The newly named National Geographic Explorers represent the next generation of influential leaders, communicators, and innovators. Among the year’s recipients is Dr Sada Mire, a Somaliland-born archeologist whose scholarly works have shed much light on Somali and Horn of Africa ancient civilizations.
The National Geographic Society Announces the 2023 Wayfinder Award Recipients.
The National Geographic Society is pleased to announce the recipients of the 2023 Wayfinder Awards. This year’s awardees include an Egyptologist, documentary filmmaker, investigative journalist, biologist, urban ecologist and other innovators, and were selected for their exemplary achievements in exploration through science, education, conservation, technology, and storytelling.
Wayfinder Award recipients are individuals who have proven themselves to be the next generation of influential leaders, communicators, and innovators whose critical work inspires us to learn about, care for, and protect the wonder of our world. Their groundbreaking work covers a vast array of impact-driven projects including connecting youth to the ocean, using innovative technology to track insects across landscapes, investigating critical environmental stories, and developing equitable conservation solutions for poor communities.
“On behalf of the National Geographic Society, we’re proud to name these 15 trailblazers as 2023 Wayfinder Award recipients for their exceptional contributions on a local and global scale,” said Alexander Moen, chief explorer engagement officer at the National Geographic Society. “We’re thrilled to celebrate each of these individuals at Base Camp headquarters in June for our annual Explorers Festival where we’ll recognize their remarkable achievements that bring our mission to life.”
The Wayfinder Award recipients join the Society’s global community of National Geographic Explorers and each receive a monetary prize to support their work.
Meet these audacious Explorers:
Dr. Sada Mire is a Somali archaeologist, art historian, science communicator, and presenter. She fled Somalia as a refugee, becoming a Swedish citizen, and holds a Ph.D. from University College London’s Institute of Archaeology, where she is serving as Associate Professor of Heritage Studies.
Mire is the first Somali woman to study archaeology, and for over a decade she was the only trained Somali archaeologist working in Somalia and Somaliland. Mire and her team carried out and published the first and most comprehensive mapping of Somaliland’s archaeology and is the founding director of its Department of Archaeology.

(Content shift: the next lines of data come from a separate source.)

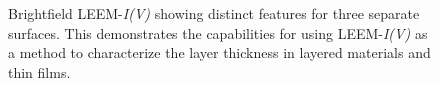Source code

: \begin{figure}
\centering


  \caption{Brightfield LEEM-\textit{I(V)} showing distinct features for three separate surfaces. This demonstrates the capabilities for using LEEM-\textit{I(V)} as a method to characterize the layer thickness in layered materials and thin films.
  }
  \label{fig:LayerThickness}
\end{figure}

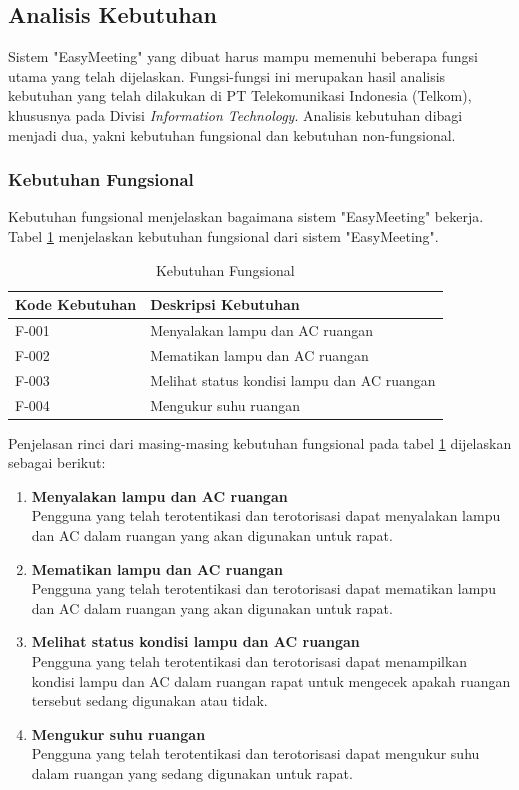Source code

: \subsection{Analisis Kebutuhan}
\tab Sistem "EasyMeeting" yang dibuat harus mampu memenuhi beberapa fungsi utama yang telah dijelaskan. Fungsi-fungsi ini merupakan hasil analisis kebutuhan yang telah dilakukan di PT Telekomunikasi Indonesia (Telkom), khususnya pada Divisi \textit{Information Technology}. Analisis kebutuhan dibagi menjadi dua, yakni kebutuhan fungsional dan kebutuhan non-fungsional.

\subsubsection{Kebutuhan Fungsional}
\tab Kebutuhan fungsional menjelaskan bagaimana sistem "EasyMeeting" bekerja. Tabel \ref{table:kebutuhan_fungsional} menjelaskan kebutuhan fungsional dari sistem "EasyMeeting".

\begin{table}[H]
	\centering
	\begin{tabular}{ | p{3cm} | p{6cm} | }
		\hline
		\textbf{Kode Kebutuhan} & \textbf{Deskripsi Kebutuhan} \\ \hline
		F-001 & Menyalakan lampu dan AC ruangan \\ \hline
		F-002 & Mematikan lampu dan AC ruangan \\ \hline
		F-003 & Melihat status kondisi lampu dan AC ruangan \\ \hline
		F-004 & Mengukur suhu ruangan \\ \hline
	\end{tabular} \caption{Kebutuhan Fungsional}
	\label{table:kebutuhan_fungsional}
\end{table}

Penjelasan rinci dari masing-masing kebutuhan fungsional pada tabel \ref{table:kebutuhan_fungsional} dijelaskan sebagai berikut:
\begin{enumerate}
	\item \textbf{Menyalakan lampu dan AC ruangan} \\
	\tab Pengguna yang telah terotentikasi dan terotorisasi dapat menyalakan lampu dan AC dalam ruangan yang akan digunakan untuk rapat.
	\item \textbf{Mematikan lampu dan AC ruangan} \\
	\tab Pengguna yang telah terotentikasi dan terotorisasi dapat mematikan lampu dan AC dalam ruangan yang akan digunakan untuk rapat.
	\item \textbf{Melihat status kondisi lampu dan AC ruangan} \\
	\tab Pengguna yang telah terotentikasi dan terotorisasi dapat menampilkan kondisi lampu dan AC dalam ruangan rapat untuk mengecek apakah ruangan tersebut sedang digunakan atau tidak.
	\item \textbf{Mengukur suhu ruangan} \\
	\tab Pengguna yang telah terotentikasi dan terotorisasi dapat mengukur suhu dalam ruangan yang sedang digunakan untuk rapat.
\end{enumerate}

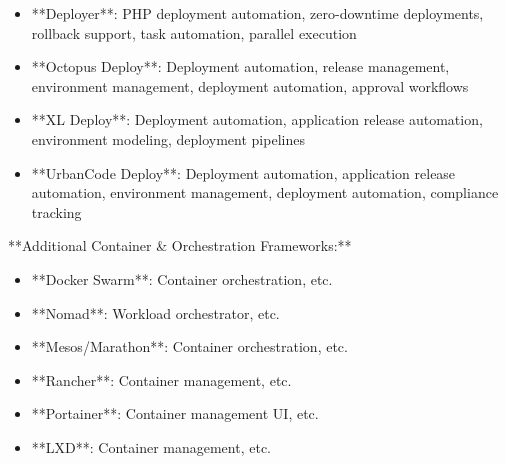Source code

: \documentclass[11pt,a4paper]{article}
\begin{document}
\begin{itemize}
\item **Deployer**: PHP deployment automation, zero-downtime deployments, rollback support, task automation, parallel execution
\end{itemize}

\begin{itemize}
\item **Octopus Deploy**: Deployment automation, release management, environment management, deployment automation, approval workflows
\end{itemize}

\begin{itemize}
\item **XL Deploy**: Deployment automation, application release automation, environment modeling, deployment pipelines
\end{itemize}

\begin{itemize}
\item **UrbanCode Deploy**: Deployment automation, application release automation, environment management, deployment automation, compliance tracking
\end{itemize}

**Additional Container \& Orchestration Frameworks:**

\begin{itemize}
\item **Docker Swarm**: Container orchestration, etc.
\end{itemize}

\begin{itemize}
\item **Nomad**: Workload orchestrator, etc.
\end{itemize}

\begin{itemize}
\item **Mesos/Marathon**: Container orchestration, etc.
\end{itemize}

\begin{itemize}
\item **Rancher**: Container management, etc.
\end{itemize}

\begin{itemize}
\item **Portainer**: Container management UI, etc.
\end{itemize}

\begin{itemize}
\item **LXD**: Container management, etc.
\end{itemize}
\end{document}
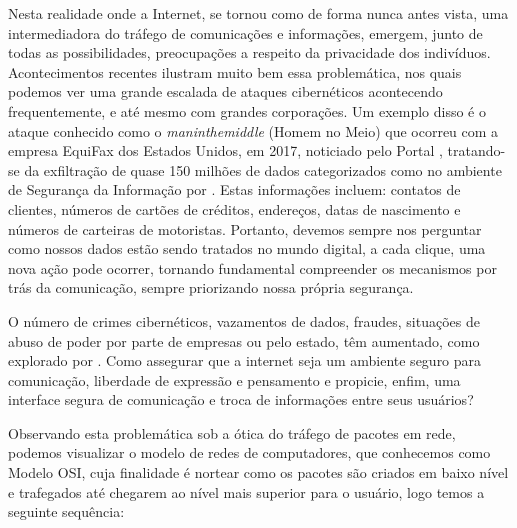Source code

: Nesta realidade onde a Internet, se tornou como de forma nunca antes
vista, uma intermediadora do tráfego de comunicações e informações,
emergem, junto de todas as possibilidades, preocupações a respeito da
privacidade dos indivíduos. Acontecimentos recentes ilustram muito
bem essa problemática, nos quais podemos ver uma grande escalada de
ataques cibernéticos acontecendo frequentemente, e até mesmo com
grandes corporações. Um exemplo disso é o ataque conhecido como o
\textit{\gls{maninthemiddle}} (Homem no Meio) que ocorreu com a
empresa EquiFax dos Estados Unidos, em 2017, noticiado pelo Portal
, tratando-se da exfiltração de quase 150
milhões de dados categorizados como no
ambiente de Segurança da Informação por .
Estas informações incluem: contatos de clientes,
números de cartões de créditos, endereços, datas de nascimento e
números de carteiras de motoristas. Portanto, devemos sempre nos
perguntar como nossos dados estão sendo tratados no mundo digital, a
cada clique, uma nova ação pode ocorrer, tornando fundamental
compreender os mecanismos por trás da comunicação, sempre priorizando
nossa própria segurança.

O número de crimes cibernéticos, vazamentos de dados, fraudes,
situações de abuso de poder por parte de empresas ou pelo estado, têm
aumentado, como explorado por . Como
assegurar que a internet seja um ambiente seguro para comunicação,
liberdade de expressão e pensamento e propicie, enfim, uma interface
segura de comunicação e troca de informações entre seus usuários?

Observando esta problemática sob a ótica do tráfego de pacotes em
rede, podemos visualizar o modelo de redes de computadores, que
conhecemos como Modelo \acs{OSI}, cuja finalidade é nortear como os pacotes
são criados em baixo nível e trafegados até chegarem ao nível mais
superior para o usuário, logo temos a seguinte sequência:

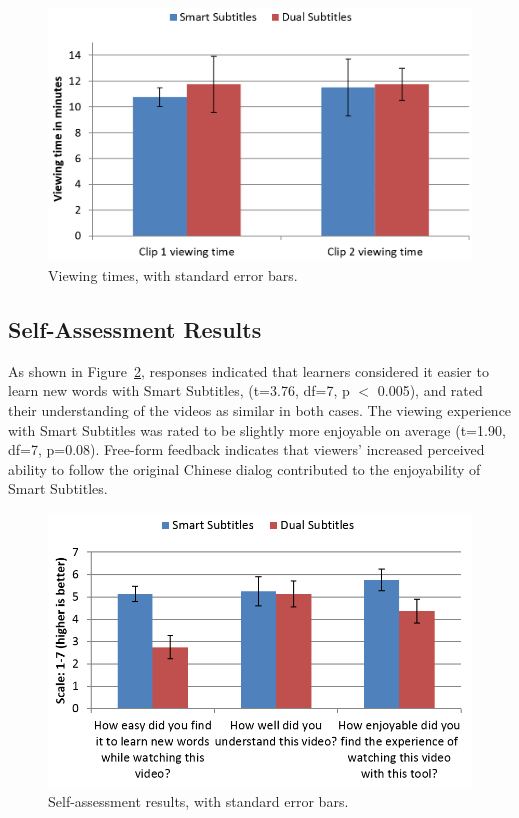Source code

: \documentclass{sigchi}
\begin{document}
\begin{figure}[!h]
\centering
\includegraphics[width=\columnwidth]{viewing-times}
\caption{Viewing times, with standard error bars.}
\label{fig:figure7}
\end{figure}

\subsection{Self-Assessment Results}

As shown in Figure~\ref{fig:figure8}, responses indicated that learners considered it easier to learn new words with Smart Subtitles, (t=3.76, df=7, p $<$ 0.005), and rated their understanding of the videos as similar in both cases. The viewing experience with Smart Subtitles was rated to be slightly more enjoyable on average (t=1.90, df=7, p=0.08). Free-form feedback indicates that viewers' increased perceived ability to follow the original Chinese dialog contributed to the enjoyability of Smart Subtitles.

\begin{figure}[!h]
\centering
\includegraphics[width=\columnwidth]{self-assessment-results}
\caption{Self-assessment results, with standard error bars.}
\label{fig:figure8}
\end{figure}
\end{document}
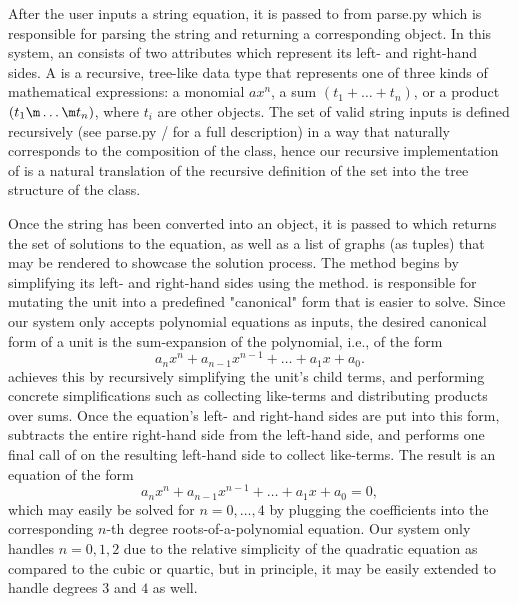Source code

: \documentclass[11pt]{article}
\begin{document}
After the user inputs a string equation, it is passed to  from parse.py which is responsible for parsing the string and returning a corresponding  object. In this system, an  consists of two  attributes which represent its left- and right-hand sides. A  is a recursive, tree-like data type that represents one of three kinds of mathematical expressions: a monomial $ax^n$, a sum $(t_1 + \dots + t_n)$, or a product $(t_1 \m \dots \m t_n)$, where $t_i$ are other  objects. The set of valid string inputs is defined recursively (see parse.py /  for a full description) in a way that naturally corresponds to the composition of the  class, hence our recursive implementation of  is a natural translation of the recursive definition of the set into the tree structure of the  class.

Once the string has been converted into an  object, it is passed to  which returns the set of solutions to the equation, as well as a list of graphs (as tuples) that may be rendered to showcase the solution process. The  method begins by simplifying its left- and right-hand sides using the  method.  is responsible for mutating the unit into a predefined "canonical" form that is easier to solve. Since our system only accepts polynomial equations as inputs, the desired canonical form of a unit is the sum-expansion of the polynomial, i.e., of the form
\[a_n x^n + a_{n-1} x^{n-1} + \dots + a_1 x + a_0.\]
 achieves this by recursively simplifying the unit's child terms, and performing concrete simplifications such as collecting like-terms and distributing products over sums. Once the equation's left- and right-hand sides are put into this form,  subtracts the entire right-hand side from the left-hand side, and performs one final call of  on the resulting left-hand side to collect like-terms. The result is an equation of the form
\[a_n x^n + a_{n-1} x^{n-1} + \dots + a_1 x + a_0 = 0,\]
which may easily be solved for $n = 0, \dots, 4$ by plugging the coefficients into the corresponding $n$-th degree roots-of-a-polynomial equation. Our system only handles $n = 0, 1, 2$ due to the relative simplicity of the quadratic equation as compared to the cubic or quartic, but in principle, it may be easily extended to handle degrees $3$ and $4$ as well.
\end{document}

She is also a cultural theorist who believes we need culture in times of war, as articulated in her TED Talk ‘Cultural heritage: a basic human need.’ In 2021, with her book Divine Fertility, she became the first archaeologist of non-European descent to win the SAfA Book Prize. Mire’s other honors include being selected by the Hay Festival of Literature and Arts for their 30 Global Writers and Thinkers for 2017-2027 and the New Scientist magazine list of the Most Inspiring Women in Science of All Time. She is the founding director of Horn Heritage Foundation and its Digital Museum, working on research and conservation of heritage across the Horn of Africa.
Mire’s work regularly appears in international broadcast media with her as a presenter, writer, or subject, including in The Guardian, CNN, Current World Archaeology, National Geographic, Vanity Fair Magazine, Channel 4, Futura Channel, the BBC, The Sunday Times, and New Scientist.